What to do
Please report how many lines in the records below contain "everyone". Reply with the number alone.

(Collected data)
+ + + +

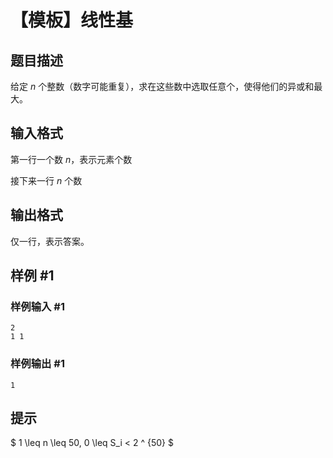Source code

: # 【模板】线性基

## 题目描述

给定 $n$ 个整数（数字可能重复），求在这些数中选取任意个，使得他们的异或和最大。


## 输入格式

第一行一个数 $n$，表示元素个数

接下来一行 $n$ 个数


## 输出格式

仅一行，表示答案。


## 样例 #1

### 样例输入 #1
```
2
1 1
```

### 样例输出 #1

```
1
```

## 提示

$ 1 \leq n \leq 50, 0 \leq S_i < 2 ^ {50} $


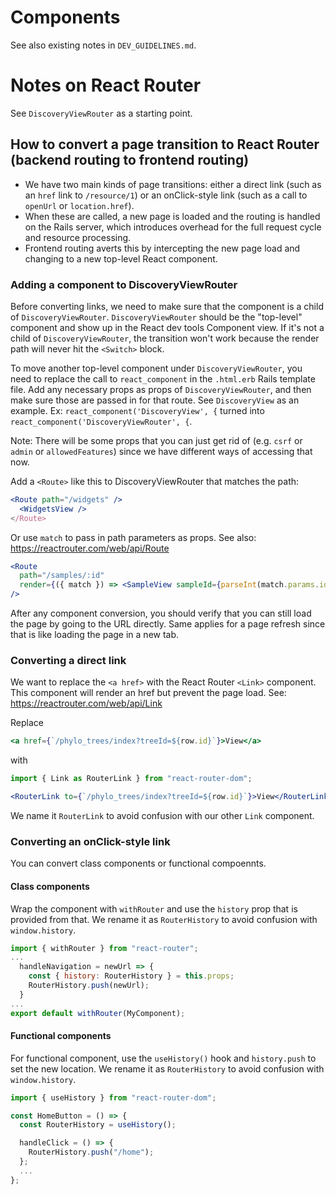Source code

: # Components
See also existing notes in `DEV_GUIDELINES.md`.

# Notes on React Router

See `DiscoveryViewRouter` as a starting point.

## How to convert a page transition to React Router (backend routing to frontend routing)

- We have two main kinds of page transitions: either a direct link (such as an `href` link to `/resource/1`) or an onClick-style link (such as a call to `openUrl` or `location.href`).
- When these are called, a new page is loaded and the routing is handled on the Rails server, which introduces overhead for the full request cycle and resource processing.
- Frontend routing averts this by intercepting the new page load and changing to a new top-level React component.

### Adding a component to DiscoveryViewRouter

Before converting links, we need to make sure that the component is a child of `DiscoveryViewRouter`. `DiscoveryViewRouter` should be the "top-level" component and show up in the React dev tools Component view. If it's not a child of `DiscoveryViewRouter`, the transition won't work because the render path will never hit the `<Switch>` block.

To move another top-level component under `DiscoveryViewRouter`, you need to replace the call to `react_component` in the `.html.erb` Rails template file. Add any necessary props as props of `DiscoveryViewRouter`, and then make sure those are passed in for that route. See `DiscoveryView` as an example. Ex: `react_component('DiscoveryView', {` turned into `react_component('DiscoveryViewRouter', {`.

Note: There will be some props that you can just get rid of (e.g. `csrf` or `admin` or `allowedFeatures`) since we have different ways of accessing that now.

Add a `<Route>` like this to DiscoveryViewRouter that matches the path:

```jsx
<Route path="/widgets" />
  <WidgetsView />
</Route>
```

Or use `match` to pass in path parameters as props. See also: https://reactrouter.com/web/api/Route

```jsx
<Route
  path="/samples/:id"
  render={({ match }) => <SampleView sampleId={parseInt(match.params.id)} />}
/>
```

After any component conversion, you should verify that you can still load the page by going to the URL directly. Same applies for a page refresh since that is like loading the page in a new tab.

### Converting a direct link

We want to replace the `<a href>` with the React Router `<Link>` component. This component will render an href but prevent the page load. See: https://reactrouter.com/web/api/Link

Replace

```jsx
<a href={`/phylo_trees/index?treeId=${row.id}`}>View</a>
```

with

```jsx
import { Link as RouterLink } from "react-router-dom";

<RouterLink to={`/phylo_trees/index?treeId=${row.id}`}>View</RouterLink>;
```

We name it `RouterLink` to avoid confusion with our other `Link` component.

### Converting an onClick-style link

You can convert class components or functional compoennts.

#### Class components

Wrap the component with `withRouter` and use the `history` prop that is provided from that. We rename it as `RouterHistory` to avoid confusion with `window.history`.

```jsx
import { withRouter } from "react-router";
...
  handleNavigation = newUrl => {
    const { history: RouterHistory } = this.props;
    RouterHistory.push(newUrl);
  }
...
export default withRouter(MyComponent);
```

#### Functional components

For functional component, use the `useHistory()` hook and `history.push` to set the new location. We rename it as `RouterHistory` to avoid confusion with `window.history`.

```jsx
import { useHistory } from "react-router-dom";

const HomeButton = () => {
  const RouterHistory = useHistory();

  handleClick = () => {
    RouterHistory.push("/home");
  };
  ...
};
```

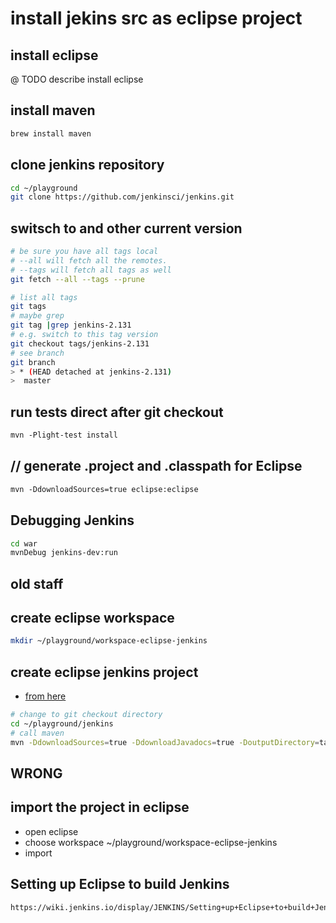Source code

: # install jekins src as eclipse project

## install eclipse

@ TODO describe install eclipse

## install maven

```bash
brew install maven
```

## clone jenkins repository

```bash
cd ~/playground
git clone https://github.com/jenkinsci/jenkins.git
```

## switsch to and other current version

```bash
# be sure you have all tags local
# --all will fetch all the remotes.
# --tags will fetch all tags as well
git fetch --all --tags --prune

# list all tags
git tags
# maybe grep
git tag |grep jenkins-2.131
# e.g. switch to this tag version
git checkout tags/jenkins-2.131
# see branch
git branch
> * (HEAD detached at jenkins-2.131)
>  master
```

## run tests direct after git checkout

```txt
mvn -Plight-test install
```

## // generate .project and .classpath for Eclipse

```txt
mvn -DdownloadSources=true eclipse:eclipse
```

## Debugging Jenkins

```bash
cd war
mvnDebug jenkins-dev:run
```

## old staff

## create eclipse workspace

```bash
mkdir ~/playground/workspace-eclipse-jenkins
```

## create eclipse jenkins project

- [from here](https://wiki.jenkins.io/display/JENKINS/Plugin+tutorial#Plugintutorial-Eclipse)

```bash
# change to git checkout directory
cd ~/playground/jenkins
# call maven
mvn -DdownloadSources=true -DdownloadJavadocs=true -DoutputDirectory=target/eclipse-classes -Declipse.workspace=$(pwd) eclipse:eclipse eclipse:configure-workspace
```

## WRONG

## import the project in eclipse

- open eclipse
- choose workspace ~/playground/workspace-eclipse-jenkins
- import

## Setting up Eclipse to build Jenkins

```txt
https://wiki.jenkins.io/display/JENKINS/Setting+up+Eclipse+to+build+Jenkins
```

+ + + +

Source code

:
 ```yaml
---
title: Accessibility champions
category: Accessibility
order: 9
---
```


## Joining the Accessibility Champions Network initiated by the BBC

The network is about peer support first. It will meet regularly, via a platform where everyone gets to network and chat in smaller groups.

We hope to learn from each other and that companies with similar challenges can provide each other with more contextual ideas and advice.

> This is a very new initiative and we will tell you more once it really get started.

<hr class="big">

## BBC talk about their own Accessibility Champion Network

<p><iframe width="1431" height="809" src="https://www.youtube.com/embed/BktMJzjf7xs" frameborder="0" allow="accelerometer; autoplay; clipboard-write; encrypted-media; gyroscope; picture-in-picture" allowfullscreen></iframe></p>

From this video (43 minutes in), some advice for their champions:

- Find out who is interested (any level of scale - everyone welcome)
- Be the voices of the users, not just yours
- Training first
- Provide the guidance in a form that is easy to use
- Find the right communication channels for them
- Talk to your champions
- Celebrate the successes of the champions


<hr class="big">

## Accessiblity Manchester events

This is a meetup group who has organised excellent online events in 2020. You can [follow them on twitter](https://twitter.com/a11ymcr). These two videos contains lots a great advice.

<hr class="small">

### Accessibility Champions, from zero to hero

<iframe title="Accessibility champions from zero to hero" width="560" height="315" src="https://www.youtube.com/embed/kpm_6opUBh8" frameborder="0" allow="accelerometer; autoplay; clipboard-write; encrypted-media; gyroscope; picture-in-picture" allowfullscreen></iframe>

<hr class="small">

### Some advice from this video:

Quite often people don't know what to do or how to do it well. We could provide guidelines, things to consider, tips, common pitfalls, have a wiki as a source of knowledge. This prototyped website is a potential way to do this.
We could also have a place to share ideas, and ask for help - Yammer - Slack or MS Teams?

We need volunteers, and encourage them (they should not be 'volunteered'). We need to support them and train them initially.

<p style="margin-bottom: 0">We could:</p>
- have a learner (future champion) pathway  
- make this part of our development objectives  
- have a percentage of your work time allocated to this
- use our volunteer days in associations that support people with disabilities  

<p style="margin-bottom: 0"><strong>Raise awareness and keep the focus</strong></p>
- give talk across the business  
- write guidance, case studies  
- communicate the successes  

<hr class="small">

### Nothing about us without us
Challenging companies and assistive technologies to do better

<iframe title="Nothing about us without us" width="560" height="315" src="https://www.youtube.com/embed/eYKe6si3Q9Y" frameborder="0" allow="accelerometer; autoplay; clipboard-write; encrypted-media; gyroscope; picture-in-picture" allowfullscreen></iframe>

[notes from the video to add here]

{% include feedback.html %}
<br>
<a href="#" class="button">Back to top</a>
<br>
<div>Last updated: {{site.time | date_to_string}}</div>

+ + + +

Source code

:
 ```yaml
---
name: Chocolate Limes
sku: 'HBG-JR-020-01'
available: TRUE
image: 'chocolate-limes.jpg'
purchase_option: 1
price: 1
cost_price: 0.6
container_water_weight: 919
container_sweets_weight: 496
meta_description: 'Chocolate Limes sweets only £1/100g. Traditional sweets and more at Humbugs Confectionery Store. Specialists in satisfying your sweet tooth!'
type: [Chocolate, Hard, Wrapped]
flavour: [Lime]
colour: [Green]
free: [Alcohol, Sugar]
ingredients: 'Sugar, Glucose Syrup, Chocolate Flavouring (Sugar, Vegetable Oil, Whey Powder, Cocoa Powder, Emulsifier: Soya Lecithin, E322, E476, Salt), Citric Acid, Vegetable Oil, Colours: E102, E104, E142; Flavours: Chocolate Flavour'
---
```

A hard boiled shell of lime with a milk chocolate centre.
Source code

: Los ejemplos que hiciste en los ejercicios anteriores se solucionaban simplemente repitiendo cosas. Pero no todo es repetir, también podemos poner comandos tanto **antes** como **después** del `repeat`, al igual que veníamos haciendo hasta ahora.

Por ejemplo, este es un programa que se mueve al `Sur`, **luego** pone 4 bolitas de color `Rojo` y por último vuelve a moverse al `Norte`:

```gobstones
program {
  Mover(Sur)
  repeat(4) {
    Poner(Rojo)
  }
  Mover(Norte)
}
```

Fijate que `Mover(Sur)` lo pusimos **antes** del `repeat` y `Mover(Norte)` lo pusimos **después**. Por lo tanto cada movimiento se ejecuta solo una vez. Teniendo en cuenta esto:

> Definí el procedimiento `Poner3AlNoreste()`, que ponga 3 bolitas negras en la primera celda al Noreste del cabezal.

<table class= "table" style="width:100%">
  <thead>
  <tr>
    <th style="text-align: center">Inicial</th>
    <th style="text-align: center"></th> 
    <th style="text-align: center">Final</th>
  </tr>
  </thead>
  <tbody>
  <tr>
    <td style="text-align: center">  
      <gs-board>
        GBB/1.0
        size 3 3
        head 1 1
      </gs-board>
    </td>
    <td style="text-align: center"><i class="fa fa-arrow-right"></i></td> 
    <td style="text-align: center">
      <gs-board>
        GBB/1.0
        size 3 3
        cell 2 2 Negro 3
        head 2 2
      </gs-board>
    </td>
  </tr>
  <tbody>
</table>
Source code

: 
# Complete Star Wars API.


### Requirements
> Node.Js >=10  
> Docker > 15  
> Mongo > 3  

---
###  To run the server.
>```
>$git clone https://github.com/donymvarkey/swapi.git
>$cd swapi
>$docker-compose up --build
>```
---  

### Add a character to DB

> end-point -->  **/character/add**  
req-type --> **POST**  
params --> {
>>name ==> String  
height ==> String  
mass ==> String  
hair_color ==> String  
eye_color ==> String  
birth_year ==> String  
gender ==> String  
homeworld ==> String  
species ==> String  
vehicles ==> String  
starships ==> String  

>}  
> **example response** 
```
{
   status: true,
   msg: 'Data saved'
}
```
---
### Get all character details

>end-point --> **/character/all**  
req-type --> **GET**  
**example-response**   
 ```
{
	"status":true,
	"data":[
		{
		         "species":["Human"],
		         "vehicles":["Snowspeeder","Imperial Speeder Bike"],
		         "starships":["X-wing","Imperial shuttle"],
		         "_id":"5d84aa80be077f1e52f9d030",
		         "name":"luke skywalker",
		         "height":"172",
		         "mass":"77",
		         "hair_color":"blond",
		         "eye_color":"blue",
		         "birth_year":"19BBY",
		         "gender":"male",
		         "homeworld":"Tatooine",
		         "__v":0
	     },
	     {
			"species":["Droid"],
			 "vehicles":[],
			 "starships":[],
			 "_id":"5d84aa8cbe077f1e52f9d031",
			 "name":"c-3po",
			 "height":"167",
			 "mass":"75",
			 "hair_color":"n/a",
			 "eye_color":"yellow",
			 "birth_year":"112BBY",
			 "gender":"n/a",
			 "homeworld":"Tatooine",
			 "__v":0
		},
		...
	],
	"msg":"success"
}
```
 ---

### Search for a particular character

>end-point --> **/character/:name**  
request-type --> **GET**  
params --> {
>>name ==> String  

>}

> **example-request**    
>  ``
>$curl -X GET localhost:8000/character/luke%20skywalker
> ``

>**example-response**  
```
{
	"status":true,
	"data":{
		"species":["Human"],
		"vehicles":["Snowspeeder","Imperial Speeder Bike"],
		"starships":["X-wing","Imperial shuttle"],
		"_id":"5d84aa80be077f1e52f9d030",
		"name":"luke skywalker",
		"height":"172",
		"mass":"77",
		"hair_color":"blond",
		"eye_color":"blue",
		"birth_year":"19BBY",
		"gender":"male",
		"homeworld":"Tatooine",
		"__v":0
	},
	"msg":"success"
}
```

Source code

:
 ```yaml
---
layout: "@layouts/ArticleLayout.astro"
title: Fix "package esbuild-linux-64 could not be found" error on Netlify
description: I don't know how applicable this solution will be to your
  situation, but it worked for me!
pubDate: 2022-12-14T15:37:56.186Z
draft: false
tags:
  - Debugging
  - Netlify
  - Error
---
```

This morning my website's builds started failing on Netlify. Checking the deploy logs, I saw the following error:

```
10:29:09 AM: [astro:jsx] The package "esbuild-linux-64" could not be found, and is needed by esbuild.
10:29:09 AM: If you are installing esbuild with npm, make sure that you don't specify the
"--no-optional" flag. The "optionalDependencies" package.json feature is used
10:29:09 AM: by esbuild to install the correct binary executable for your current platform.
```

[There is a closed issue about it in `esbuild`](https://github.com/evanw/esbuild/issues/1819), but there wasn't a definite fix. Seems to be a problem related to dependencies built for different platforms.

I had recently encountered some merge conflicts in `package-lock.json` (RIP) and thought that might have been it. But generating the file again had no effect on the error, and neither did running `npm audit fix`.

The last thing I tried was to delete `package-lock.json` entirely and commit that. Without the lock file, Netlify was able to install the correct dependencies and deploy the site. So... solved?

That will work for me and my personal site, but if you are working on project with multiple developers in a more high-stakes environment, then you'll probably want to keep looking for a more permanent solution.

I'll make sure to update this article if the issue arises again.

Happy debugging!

+ + + +

Solution to this task
2